Kepemimpinan dan Masa Kejayaan Bang Pi’ie sebagai Menteri
Bang Pi’ie semakin dikenal karena daya tarik dan pengaruhnya yang besar di Jakarta. Pada tahun 1966, dia diangkat menjadi Menteri Urusan Keamanan Jakarta, menjadikannya satu-satunya menteri dalam sejarah Indonesia yang berasal dari latar belakang dunia preman. Jabatan ini merupakan pencapaian luar biasa bagi seseorang yang berasal dari jalanan.
Namun, kesuksesannya tidak bertahan lama. Setelah Soeharto mengambil alih kekuasaan, Bang Pi’ie ditangkap dengan tuduhan terlibat dalam peristiwa G30S/PKI. Dia harus menjalani hukuman penjara selama delapan tahun tanpa bukti kuat yang mengaitkannya dengan pelanggaran tersebut, banyak yang merasa bahwa penangkapannya lebih didasarkan pada loyalitasnya kepada Soekarno daripada kesalahan kriminal.
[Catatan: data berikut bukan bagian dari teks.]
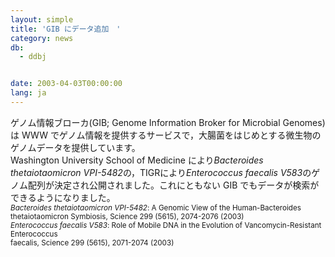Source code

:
 ```yaml
---
layout: simple
title: 'GIB にデータ追加　'
category: news
db:
  - ddbj


date: 2003-04-03T00:00:00
lang: ja
---
```


<html>ゲノム情報ブローカ(GIB; Genome Information Broker for Microbial Genomes)は WWW でゲノム情報を提供するサービスで，大腸菌をはじめとする微生物のゲノムデータを提供しています。<br>Washington University School of Medicine により<i>Bacteroides thetaiotaomicron VPI-5482</i>の，TIGRにより<i>Enterococcus faecalis V583</i>のゲノム配列が決定され公開されました。これにともない GIB でもデータが検索ができるようになりました。<br><small><i>Bacteroides thetaiotaomicron VPI-5482</i>: A Genomic View of the Human-Bacteroides thetaiotaomicron Symbiosis, Science 299 (5615), 2074-2076 (2003) </small><br><small><i>Enterococcus faecalis V583</i>: Role of Mobile DNA in the Evolution of Vancomycin-Resistant Enterococcus<br> faecalis, Science 299 (5615), 2071-2074 (2003) </small></html>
Setelah dibebaskan pada tahun 1975, hidup Bang Pi’ie tidak lagi sama. Dinamika politik dan sosial yang berubah membuatnya sulit untuk beradaptasi. Pada akhirnya, kehidupan yang dahulunya penuh semangat dan perjuangan berakhir dengan kesedihan ketika dia meninggal dunia, dan namanya perlahan-lahan terlupakan.
Pawana Sejati yang Terabaikan dalam Sejarah
Saat ini, sebutan “preman Senen” sering kali lebih mendominasi narasi tentang Bang Pi’ie ketimbang statusnya sebagai pahlawan perjuangan. Meski tidak terdaftar dalam banyak buku sejarah resmi, kisah hidupnya menghadirkan gambaran kompleks tentang keberanian, pengorbanan, dan pengabdian kepada bangsa. Dia tidak hanya berjuang untuk dirinya sendiri, tetapi juga untuk rakyat yang tertindas.
Bang Pi’ie layak mendapatkan pengakuan yang lebih luas atas jasanya. Perjuangannya melawan penjajah dan kapasitasnya dalam mendirikan sistem sosial di tengah kekacauan sosial dapat menjadi inspirasi bagi banyak generasi. Kisah-kisah tentang tokoh seperti Bang Pi’ie seharusnya diingat dan dikenang sebagai bagian penting dari sejarah perjuangan bangsa.
Dengan demikian, kita diingatkan bahwa pahlawan tidak hanya muncul dari cerita-cerita heroik dengan latar belakang mulia. Kadang, mereka adalah individu yang berasal dari lapisan masyarakat yang terpinggirkan. Seperti Bang Pi’ie, yang menjadikan kepedulian terhadap sesama dan semangat juangnya sebagai landasan hidup. Dia adalah teladan sejati bagi perjuangan tanpa tanda jasa, yang kontribusinya harganya tak ternilai bagi Indonesia.